Interruptions in the triplet repeats of SCA1 and FRAXA reduce the propensity and complexity of slipped strand DNA (S-DNA) formation.

Abstract

Models for the disease-associated expansion of trinucleotide repeats involve the participation of alternative DNA structures during replication, repair, or recombination. CAT or AGG interruptions within the (CAG)n or (CGG)n repeats of SCA1 or FRAXA, respectively, confer increased genetic stability to the repeats. In this study, we report the formation of slipped strand structures (S-DNA) using genomic sequences containing pure and interrupted SCA1 and FRAXA repeats having lengths above and below the genetic stability thresholds. S-DNA forms within the repeats during annealing of complementary strands containing equal lengths of repeats.

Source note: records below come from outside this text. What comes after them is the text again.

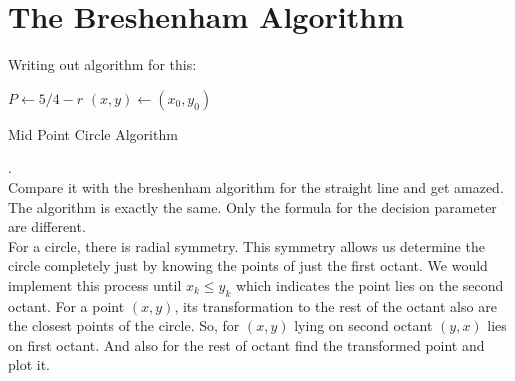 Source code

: \documentclass[a4paper,12pt,oneside]{book}
\begin{document}
 \section{The Breshenham Algorithm}
Writing out algorithm for this:

\begin{algorithm}[H]
		
	\SetAlgoLined
	$P\gets 5/4-r$\;
	$(x,y) \gets (x_0,y_0)$\;
	\caption{Mid Point Circle Algorithm}
\end{algorithm}

.\\[.2cm]

Compare it with the breshenham algorithm for the straight line and get amazed. The algorithm is exactly the same. Only the formula for the decision parameter are different.\\

  For a circle, there is radial symmetry. This symmetry allows us determine the circle completely just by knowing the points of just the first octant. We would implement this process until $x_k\leq y_k$ which indicates the point lies on the second octant. For a point $(x,y)$, its transformation to the rest of the octant also are the closest points of the circle. So, for $(x,y)$ lying on second octant $(y,x)$ lies on  first octant. And also for the rest of octant find the transformed point and plot it.
\end{document}
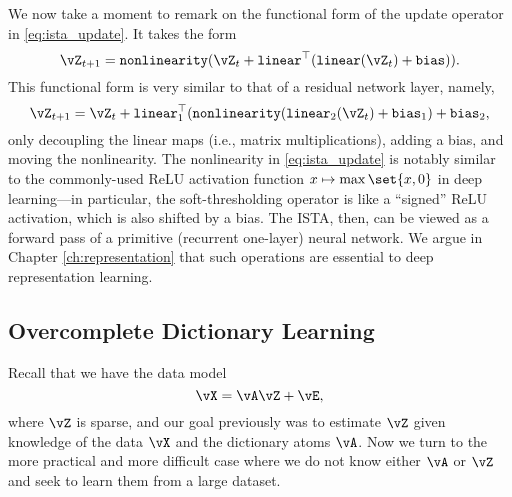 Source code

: \documentclass[../../book-main.tex]{subfiles}
\begin{document}
We now take a moment to remark on the functional form of the update operator in \eqref{eq:ista_update}. It takes the form 
\begin{equation}
    \vZ_{t + 1} = \texttt{nonlinearity}(\vZ_{t} + \texttt{linear}^{\top}(\texttt{linear}(\vZ_{t}) + \texttt{bias})).
\end{equation}
This functional form is very similar to that of a residual network layer, namely,
\begin{equation}
    \vZ_{t + 1} = \vZ_{t} + \texttt{linear}_{1}^{\top}(\texttt{nonlinearity}(\texttt{linear}_{2}(\vZ_{t}) + \texttt{bias}_{1}) + \texttt{bias}_{2},
\end{equation}
only decoupling the linear maps (i.e., matrix multiplications), adding a bias, and moving the nonlinearity. 
The nonlinearity in \eqref{eq:ista_update} is notably similar to the
commonly-used ReLU activation function $x \mapsto \max\set{x, 0}$ in deep
learning---in particular, the soft-thresholding operator is like a ``signed''
ReLU activation, which is also shifted by a bias.
The ISTA, then, can be viewed as a forward pass of a primitive (recurrent one-layer) neural network. We argue in Chapter \ref{ch:representation} that such operations are essential to deep representation learning.




\subsection{Overcomplete Dictionary Learning} 

Recall that we have the data model 
\begin{equation}\label{eq:overcomplete-dl-section-data-model}
    \vX = \vA\vZ + \vE,
\end{equation}
where \(\vZ\) is sparse, and our goal previously was to estimate \(\vZ\) given
knowledge of the data \(\vX\) and the dictionary atoms \(\vA\). Now we turn to
the more practical and more difficult case where we do not know
either \(\vA\) or \(\vZ\) and seek to learn them from a large dataset. 
\end{document}
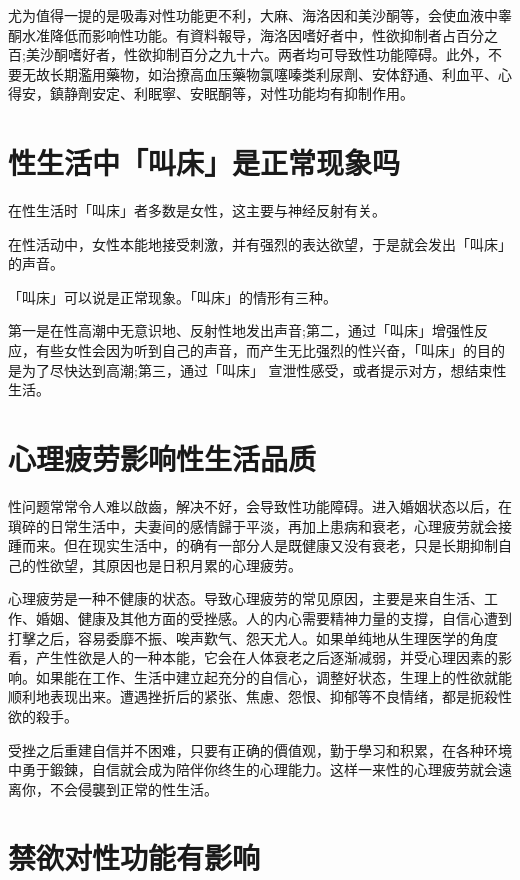 \documentclass[12pt,UTF8]{ctexbook}
\begin{document}
尤为值得一提的是吸毒对性功能更不利，大麻、海洛因和美沙酮等，会使血液中睾酮水准降低而影响性功能。有資料報导，海洛因嗜好者中，性欲抑制者占百分之百;美沙酮嗜好者，性欲抑制百分之九十六。两者均可导致性功能障碍。此外，不要无故长期濫用藥物，如治撩高血压藥物氯噻嗪类利尿劑、安体舒通、利血平、心得安，鎮静劑安定、利眠寧、安眠酮等，对性功能均有抑制作用。

\section{性生活中「叫床」是正常现象吗}

在性生活时「叫床」者多数是女性，这主要与神经反射有关。

在性活动中，女性本能地接受刺激，并有强烈的表达欲望，于是就会发出「叫床」的声音。

「叫床」可以说是正常现象。「叫床」的情形有三种。

第一是在性高潮中无意识地、反射性地发出声音;第二，通过「叫床」增强性反应，有些女性会因为听到自己的声音，而产生无比强烈的性兴奋，「叫床」的目的是为了尽快达到高潮;第三，通过「叫床」
宣泄性感受，或者提示对方，想结束性生活。

\section{心理疲劳影响性生活品质}

性问题常常令人难以啟齒，解决不好，会导致性功能障碍。进入婚姻状态以后，在瑣碎的日常生活中，夫妻间的感情歸于平淡，再加上患病和衰老，心理疲劳就会接踵而来。但在现实生活中，的确有一部分人是既健康又没有衰老，只是长期抑制自己的性欲望，其原因也是日积月累的心理疲劳。

心理疲劳是一种不健康的状态。导致心理疲劳的常见原因，主要是来自生活、工作、婚姻、健康及其他方面的受挫感。人的内心需要精神力量的支撐，自信心遭到打擊之后，容易委靡不振、唉声歎气、怨天尤人。如果单纯地从生理医学的角度看，产生性欲是人的一种本能，它会在人体衰老之后逐渐减弱，并受心理因素的影响。如果能在工作、生活中建立起充分的自信心，调整好状态，生理上的性欲就能顺利地表现出来。遭遇挫折后的紧张、焦慮、怨恨、抑郁等不良情绪，都是扼殺性欲的殺手。

受挫之后重建自信并不困难，只要有正确的價值观，勤于學习和积累，在各种环境中勇于鍛鍊，自信就会成为陪伴你终生的心理能力。这样一来性的心理疲劳就会遠离你，不会侵襲到正常的性生活。

\section{禁欲对性功能有影响}
\end{document}
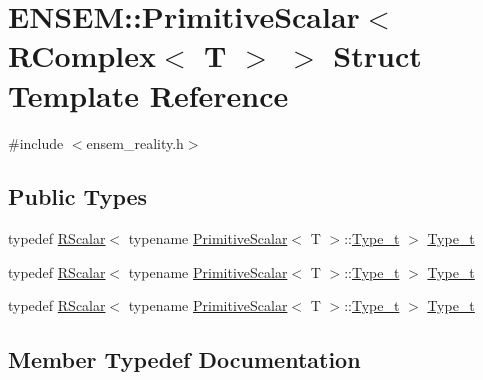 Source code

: \hypertarget{structENSEM_1_1PrimitiveScalar_3_01RComplex_3_01T_01_4_01_4}{}\section{E\+N\+S\+EM\+:\+:Primitive\+Scalar$<$ R\+Complex$<$ T $>$ $>$ Struct Template Reference}
\label{structENSEM_1_1PrimitiveScalar_3_01RComplex_3_01T_01_4_01_4}


{\ttfamily \#include $<$ensem\+\_\+reality.\+h$>$}

\subsection*{Public Types}
\begin{DoxyCompactItemize}
\item 
typedef \mbox{\hyperlink{classENSEM_1_1RScalar}{R\+Scalar}}$<$ typename \mbox{\hyperlink{structENSEM_1_1PrimitiveScalar}{Primitive\+Scalar}}$<$ T $>$\+::\mbox{\hyperlink{structENSEM_1_1PrimitiveScalar_3_01RComplex_3_01T_01_4_01_4_ad770c97f1555b5a3cd1a0f563d4ba782}{Type\+\_\+t}} $>$ \mbox{\hyperlink{structENSEM_1_1PrimitiveScalar_3_01RComplex_3_01T_01_4_01_4_ad770c97f1555b5a3cd1a0f563d4ba782}{Type\+\_\+t}}
\item 
typedef \mbox{\hyperlink{classENSEM_1_1RScalar}{R\+Scalar}}$<$ typename \mbox{\hyperlink{structENSEM_1_1PrimitiveScalar}{Primitive\+Scalar}}$<$ T $>$\+::\mbox{\hyperlink{structENSEM_1_1PrimitiveScalar_3_01RComplex_3_01T_01_4_01_4_ad770c97f1555b5a3cd1a0f563d4ba782}{Type\+\_\+t}} $>$ \mbox{\hyperlink{structENSEM_1_1PrimitiveScalar_3_01RComplex_3_01T_01_4_01_4_ad770c97f1555b5a3cd1a0f563d4ba782}{Type\+\_\+t}}
\item 
typedef \mbox{\hyperlink{classENSEM_1_1RScalar}{R\+Scalar}}$<$ typename \mbox{\hyperlink{structENSEM_1_1PrimitiveScalar}{Primitive\+Scalar}}$<$ T $>$\+::\mbox{\hyperlink{structENSEM_1_1PrimitiveScalar_3_01RComplex_3_01T_01_4_01_4_ad770c97f1555b5a3cd1a0f563d4ba782}{Type\+\_\+t}} $>$ \mbox{\hyperlink{structENSEM_1_1PrimitiveScalar_3_01RComplex_3_01T_01_4_01_4_ad770c97f1555b5a3cd1a0f563d4ba782}{Type\+\_\+t}}
\end{DoxyCompactItemize}


\subsection{Member Typedef Documentation}
\mbox{\label{structENSEM_1_1PrimitiveScalar_3_01RComplex_3_01T_01_4_01_4_ad770c97f1555b5a3cd1a0f563d4ba782}} 
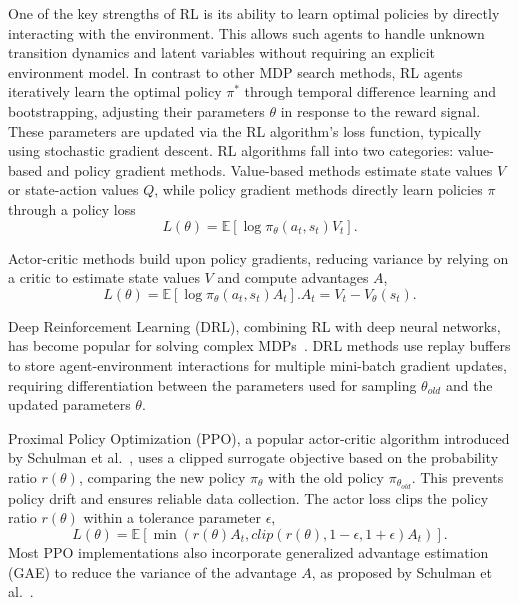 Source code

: \documentclass[preprint, 12pt]{elsarticle}
\begin{document}
One of the key strengths of RL is its ability to learn optimal policies by directly interacting with the environment. This allows such agents to handle unknown transition dynamics and latent variables without requiring an explicit environment model.
In contrast to other MDP search methods, RL agents iteratively learn the optimal policy $\pi^*$ through temporal difference learning and bootstrapping, adjusting their parameters $\theta$ in response to the reward signal. These parameters are updated via the RL algorithm's loss function, typically using stochastic gradient descent.
RL algorithms fall into two categories: value-based and policy gradient methods. Value-based methods estimate state values $V$ or state-action values $Q$, while policy gradient methods directly learn policies $\pi$ through a policy loss
\begin{equation}
    \label{eq:NaivePGLoss}
    L(\theta) = \mathbb{E}  \left[ \log \pi_{\theta}(a_t, s_t) V_t\right].
\end{equation}

Actor-critic methods build upon policy gradients, reducing variance by relying on a critic to estimate state values $V$ and compute advantages $A$, 
\begin{equation}
    \label{eq:ACPGLoss}
    L(\theta) = \mathbb{E}  \left[ \log \pi_{\theta}(a_t, s_t) A_t\right].
    A_t = V_t - V_{\theta}(s_t).
\end{equation}

Deep Reinforcement Learning (DRL), combining RL with deep neural networks, has become popular for solving complex MDPs~\cite{Alpha0, OpenAi5, DQN}. DRL methods use replay buffers to store agent-environment interactions for multiple mini-batch gradient updates, requiring differentiation between the parameters used for sampling $\theta_{old}$ and the updated parameters $\theta$.

Proximal Policy Optimization (PPO), a popular actor-critic algorithm introduced by Schulman et al.~\cite{Schulman_PPO}, uses a clipped surrogate objective based on the probability ratio $r(\theta)$, comparing the new policy $\pi_{\theta}$ with the old policy $\pi_{\theta_{old}}$. This prevents policy drift and ensures reliable data collection. The actor loss clips the policy ratio $r(\theta)$ within a tolerance parameter $\epsilon$, 
\begin{equation}
    \label{eq:PPOLoss}
    L(\theta) = \mathbb{E} \left[ \min \left(  r(\theta) A_t, clip(r(\theta), 1-\epsilon, 1+\epsilon) A_t\right) \right].
\end{equation}
Most PPO implementations also incorporate generalized advantage estimation (GAE) to reduce the variance of the advantage $A$, as proposed by Schulman et al.~\cite{Schulman_GAE}.
\end{document}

Increased lengths of pure repeats led to an increased propensity for S-DNA formation. CAT or AGG interruptions have both quantitative and qualitative effects upon S-DNA formation: they decrease the total amount of slipped structures as well as limit the specific isomers formed. This demonstrates a unifying inhibitory effect of interruptions in both (CAG)n and (CGG)n tracts. We also present transmission stability data for SCA1 and FRAXA alleles spanning the thresholds and compare these with the ability to form slipped structures. The effect of both the length and purity of the repeat tract on the propensity of slipped structure formation correlates with their effect on genetic instability and disease, suggesting that S-DNA structures may be models for mutagenic intermediates in instability.